◆ About this exercise
If a line in the entries contains the word "mathrm", list it.
[[ Data for processing, beginning ]]
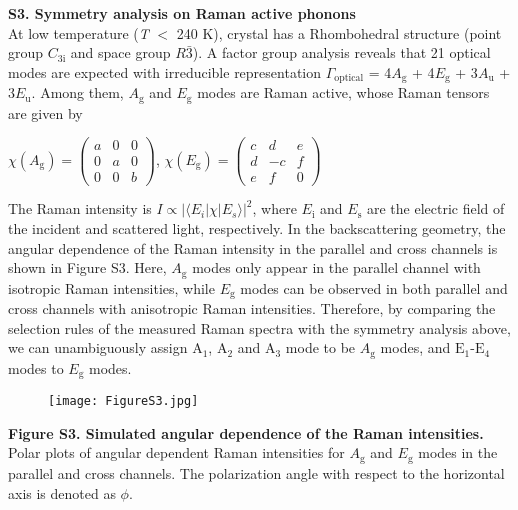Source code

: \documentclass[prl, preprint, superscriptaddress]{revtex4-1}
\begin{document}
\newpage
\noindent\textbf{S3. Symmetry analysis on Raman active phonons}\\

\noindent At low temperature (\textit{T} $<$ 240 K),  crystal has a Rhombohedral structure (point group $C_\mathrm{3i}$ and space group $R\bar{3}$). A factor group analysis reveals that 21 optical modes are expected with irreducible representation $\varGamma_\mathrm{optical}$  = 4$A_\mathrm{g}$ + 4$E_\mathrm{g}$ + 3$A_\mathrm{u}$ + 3$E_\mathrm{u}$. Among them, $A_\mathrm{g}$ and $E_\mathrm{g}$ modes are Raman active, whose Raman tensors are given by
\begin{center}
$\chi(A_\mathrm{g})=\begin{pmatrix} a & 0 & 0 \\ 0 & a & 0 \\  0 & 0 & b \end{pmatrix}$, \hspace{1in} $\chi(E_\mathrm{g})=\begin{pmatrix} c & d & e \\ d & -c & f \\  e & f & 0 \end{pmatrix}$
\end{center}

\noindent The Raman intensity is $I \propto |\langle E_{i} | \chi | E_{s}\rangle|^2$, where $E_\mathrm{i}$ and $E_\mathrm{s}$ are the electric field of the incident and scattered light, respectively. In the backscattering geometry, the angular dependence of the Raman intensity in the parallel and cross channels is shown in Figure S3. Here, $A_\mathrm{g}$ modes only appear in the parallel channel with isotropic Raman intensities, while $E_\mathrm{g}$ modes can be observed in both parallel and cross channels with anisotropic Raman intensities. Therefore, by comparing the selection rules of the measured Raman spectra with the symmetry analysis above, we can unambiguously assign $\mathrm{A}_\mathrm{1}$, $\mathrm{A}_\mathrm{2}$ and $\mathrm{A}_\mathrm{3}$ mode to be $A_\mathrm{g}$ modes, and $\mathrm{E}_\mathrm{1}$-$\mathrm{E}_\mathrm{4}$ modes to $E_\mathrm{g}$ modes.

\begin{figure}[!h]
\texttt{[image: FigureS3.jpg]}
\end{figure}
\vspace{-5pt}
\begin{footnotesize}
\noindent\textbf{Figure S3. Simulated angular dependence of the Raman intensities.} Polar plots of angular dependent Raman intensities for $A_\mathrm{g}$ and $E_\mathrm{g}$ modes in the parallel and cross channels. The polarization angle with respect to the horizontal axis is denoted as $\phi$. \\
\end{footnotesize}
\end{document}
[[ Data for processing, end ]]
◆ Response box
\noindent At low temperature (\textit{T} $<$ 240 K),  crystal has a Rhombohedral structure (point group $C_\mathrm{3i}$ and space group $R\bar{3}$). A factor group analysis reveals that 21 optical modes are expected with irreducible representation $\varGamma_\mathrm{optical}$  = 4$A_\mathrm{g}$ + 4$E_\mathrm{g}$ + 3$A_\mathrm{u}$ + 3$E_\mathrm{u}$. Among them, $A_\mathrm{g}$ and $E_\mathrm{g}$ modes are Raman active, whose Raman tensors are given by
$\chi(A_\mathrm{g})=\begin{pmatrix} a & 0 & 0 \\ 0 & a & 0 \\  0 & 0 & b \end{pmatrix}$, \hspace{1in} $\chi(E_\mathrm{g})=\begin{pmatrix} c & d & e \\ d & -c & f \\  e & f & 0 \end{pmatrix}$
\noindent The Raman intensity is $I \propto |\langle E_{i} | \chi | E_{s}\rangle|^2$, where $E_\mathrm{i}$ and $E_\mathrm{s}$ are the electric field of the incident and scattered light, respectively. In the backscattering geometry, the angular dependence of the Raman intensity in the parallel and cross channels is shown in Figure S3. Here, $A_\mathrm{g}$ modes only appear in the parallel channel with isotropic Raman intensities, while $E_\mathrm{g}$ modes can be observed in both parallel and cross channels with anisotropic Raman intensities. Therefore, by comparing the selection rules of the measured Raman spectra with the symmetry analysis above, we can unambiguously assign $\mathrm{A}_\mathrm{1}$, $\mathrm{A}_\mathrm{2}$ and $\mathrm{A}_\mathrm{3}$ mode to be $A_\mathrm{g}$ modes, and $\mathrm{E}_\mathrm{1}$-$\mathrm{E}_\mathrm{4}$ modes to $E_\mathrm{g}$ modes.
\noindent\textbf{Figure S3. Simulated angular dependence of the Raman intensities.} Polar plots of angular dependent Raman intensities for $A_\mathrm{g}$ and $E_\mathrm{g}$ modes in the parallel and cross channels. The polarization angle with respect to the horizontal axis is denoted as $\phi$. \\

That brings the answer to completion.